Elastic Search: Complex Queries

When I started to explore Elasticsearch for search and filtering, I have came across many blogs generally talks about how to get started, basic search and so on. But, what I see common among all the blogs is that, all authors didn’t prefered to go little deep to share how things actually works. Believe me, It just took me 5 minutes to setup ElasticSearch and get started with basic search. It’s that simple. But, It took me almost a day to understand tokenizer, difference between using term and terms, match vs match_all vs match_phrase, aggregations, range query, and how to build complex filter queries. So, I am going to talk less about how to get started and more and more about how to actually make use of Elasticsearch.

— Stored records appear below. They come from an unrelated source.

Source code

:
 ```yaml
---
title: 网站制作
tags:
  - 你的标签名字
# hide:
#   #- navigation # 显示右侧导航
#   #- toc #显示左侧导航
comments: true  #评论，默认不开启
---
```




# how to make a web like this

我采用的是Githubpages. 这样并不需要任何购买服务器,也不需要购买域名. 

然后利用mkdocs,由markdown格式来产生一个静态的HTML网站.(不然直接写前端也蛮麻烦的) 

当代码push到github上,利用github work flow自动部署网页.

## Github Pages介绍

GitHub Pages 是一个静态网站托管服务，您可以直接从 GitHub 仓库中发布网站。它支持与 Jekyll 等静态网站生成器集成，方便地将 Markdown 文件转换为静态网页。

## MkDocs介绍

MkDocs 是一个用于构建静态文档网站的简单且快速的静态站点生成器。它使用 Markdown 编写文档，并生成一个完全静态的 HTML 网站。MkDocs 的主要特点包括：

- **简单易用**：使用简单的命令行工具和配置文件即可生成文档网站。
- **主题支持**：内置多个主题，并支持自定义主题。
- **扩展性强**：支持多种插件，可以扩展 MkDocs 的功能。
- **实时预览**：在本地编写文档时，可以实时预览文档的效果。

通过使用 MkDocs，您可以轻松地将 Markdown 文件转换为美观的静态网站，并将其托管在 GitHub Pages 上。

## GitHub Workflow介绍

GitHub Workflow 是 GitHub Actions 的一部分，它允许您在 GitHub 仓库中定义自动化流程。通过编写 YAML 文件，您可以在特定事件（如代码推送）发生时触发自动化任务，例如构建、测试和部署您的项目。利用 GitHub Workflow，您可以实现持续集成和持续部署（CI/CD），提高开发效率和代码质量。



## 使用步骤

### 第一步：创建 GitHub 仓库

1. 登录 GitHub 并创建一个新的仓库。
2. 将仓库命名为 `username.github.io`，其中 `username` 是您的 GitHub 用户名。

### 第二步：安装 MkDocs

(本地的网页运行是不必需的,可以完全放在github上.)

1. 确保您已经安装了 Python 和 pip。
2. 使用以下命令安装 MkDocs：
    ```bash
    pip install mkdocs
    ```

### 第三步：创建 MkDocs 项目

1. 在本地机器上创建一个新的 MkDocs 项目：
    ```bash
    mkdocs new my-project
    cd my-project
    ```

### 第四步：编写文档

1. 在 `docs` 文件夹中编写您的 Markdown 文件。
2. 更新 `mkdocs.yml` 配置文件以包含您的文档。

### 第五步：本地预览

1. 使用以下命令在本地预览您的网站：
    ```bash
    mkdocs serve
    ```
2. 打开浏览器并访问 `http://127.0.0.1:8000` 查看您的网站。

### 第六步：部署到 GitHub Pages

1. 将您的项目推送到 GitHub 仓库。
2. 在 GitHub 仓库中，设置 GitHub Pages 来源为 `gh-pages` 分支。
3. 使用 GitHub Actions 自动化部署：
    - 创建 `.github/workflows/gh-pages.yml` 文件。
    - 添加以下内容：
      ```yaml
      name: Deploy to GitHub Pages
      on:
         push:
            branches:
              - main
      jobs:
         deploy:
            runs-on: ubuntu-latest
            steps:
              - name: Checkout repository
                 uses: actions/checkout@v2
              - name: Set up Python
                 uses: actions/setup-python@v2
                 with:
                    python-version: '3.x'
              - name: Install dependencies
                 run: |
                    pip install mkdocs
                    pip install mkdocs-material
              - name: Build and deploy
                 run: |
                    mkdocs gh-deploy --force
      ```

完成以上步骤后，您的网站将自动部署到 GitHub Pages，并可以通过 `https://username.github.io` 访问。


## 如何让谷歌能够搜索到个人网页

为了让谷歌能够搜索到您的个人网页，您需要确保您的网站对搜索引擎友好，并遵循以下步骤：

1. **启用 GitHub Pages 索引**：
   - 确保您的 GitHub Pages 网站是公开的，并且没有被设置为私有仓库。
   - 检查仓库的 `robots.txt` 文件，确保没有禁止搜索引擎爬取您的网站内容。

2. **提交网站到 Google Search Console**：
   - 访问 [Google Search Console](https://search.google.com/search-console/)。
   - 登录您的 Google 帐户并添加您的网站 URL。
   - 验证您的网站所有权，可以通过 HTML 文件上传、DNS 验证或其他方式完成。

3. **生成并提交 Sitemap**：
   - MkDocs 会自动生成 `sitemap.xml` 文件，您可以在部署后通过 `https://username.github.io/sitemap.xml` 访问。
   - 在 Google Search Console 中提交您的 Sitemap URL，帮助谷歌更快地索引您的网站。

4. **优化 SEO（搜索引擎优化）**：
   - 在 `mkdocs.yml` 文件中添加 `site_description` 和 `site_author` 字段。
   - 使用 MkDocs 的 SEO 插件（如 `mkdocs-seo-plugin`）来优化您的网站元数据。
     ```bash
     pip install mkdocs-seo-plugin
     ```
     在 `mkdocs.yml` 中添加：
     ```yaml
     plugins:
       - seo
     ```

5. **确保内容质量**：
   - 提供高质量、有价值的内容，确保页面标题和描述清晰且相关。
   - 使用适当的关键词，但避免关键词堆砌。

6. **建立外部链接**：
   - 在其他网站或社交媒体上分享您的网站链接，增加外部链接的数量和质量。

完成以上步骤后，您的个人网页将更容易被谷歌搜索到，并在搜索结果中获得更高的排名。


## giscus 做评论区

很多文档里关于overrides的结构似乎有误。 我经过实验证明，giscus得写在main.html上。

To understand concepts better, I’m going to take eCommerce product filter as an example for this blog. Like for example, Getting all mobile phones from brand X and price range between P1 to P2 and P3 to P4.

Product filter . image credits : zefo

Please follow installation instruction from https://www.elastic.co/downloads/elasticsearch to setup ElasticSearch. Once un archived, run bin/elasticsearch to start elasticsearch server. To verify elasticsearch server is up and running, use below command to verify.

curl -X GET http://localhost:9200/

You should see some response like below. We’re good to go!

{
“name” : “8KwKH_k”,
“cluster_name” : “elasticsearch”,
“cluster_uuid” : “7C0FnVVTTlG9Z80q_WjsGA”,
“version” : {
“number” : “5.5.2”,
“build_hash” : “b2f0c09”,
“build_date” : “2017–08–14T12:33:14.154Z”,
“build_snapshot” : false,
“lucene_version” : “6.6.0”
},
“tagline” : “You Know, for Search”
}

Let’s start by creating index (nothing but database) and bulk insert some dummy products. I already have some dummy products hosted on github. Use below commands to import them.

curl -O https://raw.githubusercontent.com/sherlockcodes/elasticsearch/master/zefo/zefo/products.json
curl -s -XPOST 'http://localhost:9200/_bulk?pretty' — data-binary @products.json

To verify whether all products are imported or not , use match_all condition and pass empty query condition object like below.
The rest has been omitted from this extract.